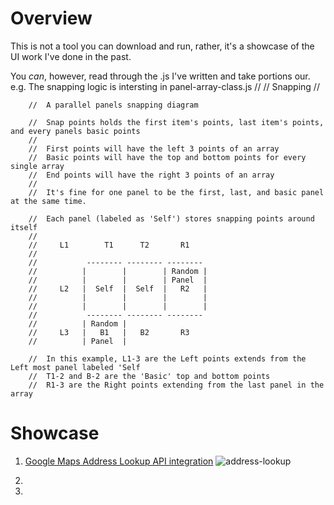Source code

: # Overview
This is not a tool you can download and run, rather, it's a showcase of the UI work I've done in the past.

You _can_, however, read through the .js I've written and take portions our.
e.g. The snapping logic is intersting in panel-array-class.js
        //
        // Snapping
        //

        //  A parallel panels snapping diagram

        //  Snap points holds the first item's points, last item's points, and every panels basic points
        //
        //  First points will have the left 3 points of an array
        //  Basic points will have the top and bottom points for every single array
        //  End points will have the right 3 points of an array
        //
        //  It's fine for one panel to be the first, last, and basic panel at the same time.

        //  Each panel (labeled as 'Self') stores snapping points around itself
        //
        //     L1        T1      T2       R1
        //
        //           -------- -------- --------
        //          |        |        | Random |
        //          |        |        | Panel  |
        //     L2   |  Self  |  Self  |   R2   |
        //          |        |        |        |
        //          |        |        |        |
        //           -------- -------- --------
        //          | Random |
        //     L3   |   B1   |   B2       R3
        //          | Panel  |

        //  In this example, L1-3 are the Left points extends from the Left most panel labeled 'Self
        //  T1-2 and B-2 are the 'Basic' top and bottom points
        //  R1-3 are the Right points extending from the last panel in the array

# Showcase

1. [Google Maps Address Lookup API integration](panelizer-google-maps.js)
![address-lookup](https://github.com/user-attachments/assets/e06ccdc1-b1dd-4292-b9c7-659219458c0f)

2. 
3.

####

Your reply should be one number: how many lines in the entries above contain the word "panels".

## TASK RESULT
2